*** EXERCISE INPUT Section Begins ***
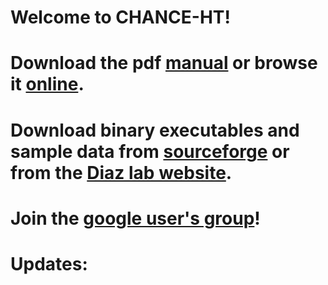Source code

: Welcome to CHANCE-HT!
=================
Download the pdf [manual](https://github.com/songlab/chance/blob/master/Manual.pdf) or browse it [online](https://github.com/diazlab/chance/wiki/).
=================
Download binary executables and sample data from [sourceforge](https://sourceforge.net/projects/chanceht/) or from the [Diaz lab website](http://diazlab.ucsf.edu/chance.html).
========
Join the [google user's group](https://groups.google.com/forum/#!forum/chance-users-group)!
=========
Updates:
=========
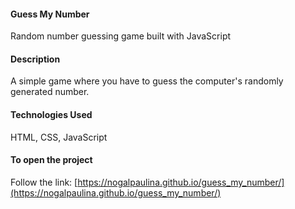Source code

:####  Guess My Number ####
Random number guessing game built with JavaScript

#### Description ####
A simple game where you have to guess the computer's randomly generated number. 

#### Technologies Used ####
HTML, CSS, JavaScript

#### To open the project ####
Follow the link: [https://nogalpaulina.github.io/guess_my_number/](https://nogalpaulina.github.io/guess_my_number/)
*** EXERCISE INPUT Section Ends ***
*** EXERCISE INPUT Section Begins ***
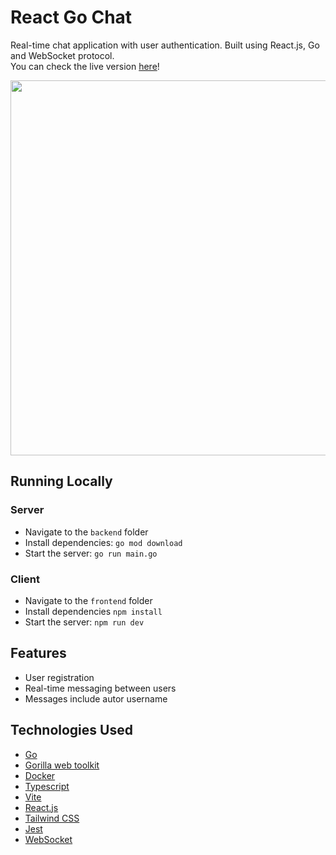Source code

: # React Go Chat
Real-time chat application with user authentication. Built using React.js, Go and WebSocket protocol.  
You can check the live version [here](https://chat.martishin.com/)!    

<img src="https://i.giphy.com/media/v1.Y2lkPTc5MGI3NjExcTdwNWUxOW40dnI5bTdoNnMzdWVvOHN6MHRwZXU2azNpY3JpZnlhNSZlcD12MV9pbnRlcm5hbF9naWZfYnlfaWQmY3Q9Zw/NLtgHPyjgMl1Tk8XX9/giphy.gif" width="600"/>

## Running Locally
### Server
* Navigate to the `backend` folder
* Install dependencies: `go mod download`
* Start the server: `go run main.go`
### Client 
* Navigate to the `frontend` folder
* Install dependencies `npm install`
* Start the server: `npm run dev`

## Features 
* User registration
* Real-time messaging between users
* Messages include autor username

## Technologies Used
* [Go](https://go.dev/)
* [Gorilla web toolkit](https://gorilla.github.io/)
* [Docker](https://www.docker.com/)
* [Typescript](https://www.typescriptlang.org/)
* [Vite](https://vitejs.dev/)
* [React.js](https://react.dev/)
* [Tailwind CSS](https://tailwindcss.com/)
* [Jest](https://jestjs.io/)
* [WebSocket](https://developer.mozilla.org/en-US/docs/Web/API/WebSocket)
*** EXERCISE INPUT Section Ends ***
*** EXERCISE INPUT Section Begins ***
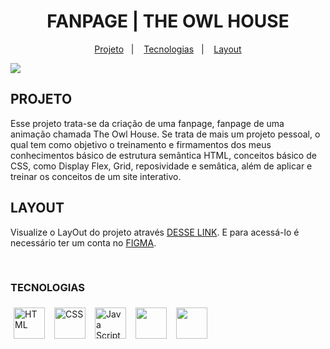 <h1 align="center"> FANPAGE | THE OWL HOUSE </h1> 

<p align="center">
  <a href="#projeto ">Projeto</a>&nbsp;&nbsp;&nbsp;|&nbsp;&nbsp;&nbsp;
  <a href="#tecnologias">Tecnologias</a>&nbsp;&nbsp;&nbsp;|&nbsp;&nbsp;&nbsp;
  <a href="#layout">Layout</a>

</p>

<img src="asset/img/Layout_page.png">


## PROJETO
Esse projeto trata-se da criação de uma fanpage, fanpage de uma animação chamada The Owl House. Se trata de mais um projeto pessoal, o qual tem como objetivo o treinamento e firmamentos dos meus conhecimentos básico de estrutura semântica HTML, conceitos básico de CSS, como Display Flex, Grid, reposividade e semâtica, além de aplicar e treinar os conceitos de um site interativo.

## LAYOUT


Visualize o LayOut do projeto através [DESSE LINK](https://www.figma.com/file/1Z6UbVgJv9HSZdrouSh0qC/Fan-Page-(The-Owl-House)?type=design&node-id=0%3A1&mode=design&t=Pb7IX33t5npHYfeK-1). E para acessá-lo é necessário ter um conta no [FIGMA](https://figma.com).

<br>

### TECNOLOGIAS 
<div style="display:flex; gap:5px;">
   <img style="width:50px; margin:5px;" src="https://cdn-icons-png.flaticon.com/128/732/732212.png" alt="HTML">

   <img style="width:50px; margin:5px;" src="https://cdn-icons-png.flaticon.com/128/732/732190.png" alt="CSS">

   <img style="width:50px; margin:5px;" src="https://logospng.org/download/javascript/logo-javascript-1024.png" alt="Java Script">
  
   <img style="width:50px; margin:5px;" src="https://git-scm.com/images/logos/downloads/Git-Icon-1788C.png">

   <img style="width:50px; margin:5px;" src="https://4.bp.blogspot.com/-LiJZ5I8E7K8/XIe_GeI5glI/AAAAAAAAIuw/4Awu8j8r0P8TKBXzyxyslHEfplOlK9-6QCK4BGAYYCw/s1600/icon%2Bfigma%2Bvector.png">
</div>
*** EXERCISE INPUT Section Ends ***
- _ASSIGNED TASK_
Each line of the material above that holds "diazlab" counts once; give the total and nothing else.

- _WRITTEN REPLY_
2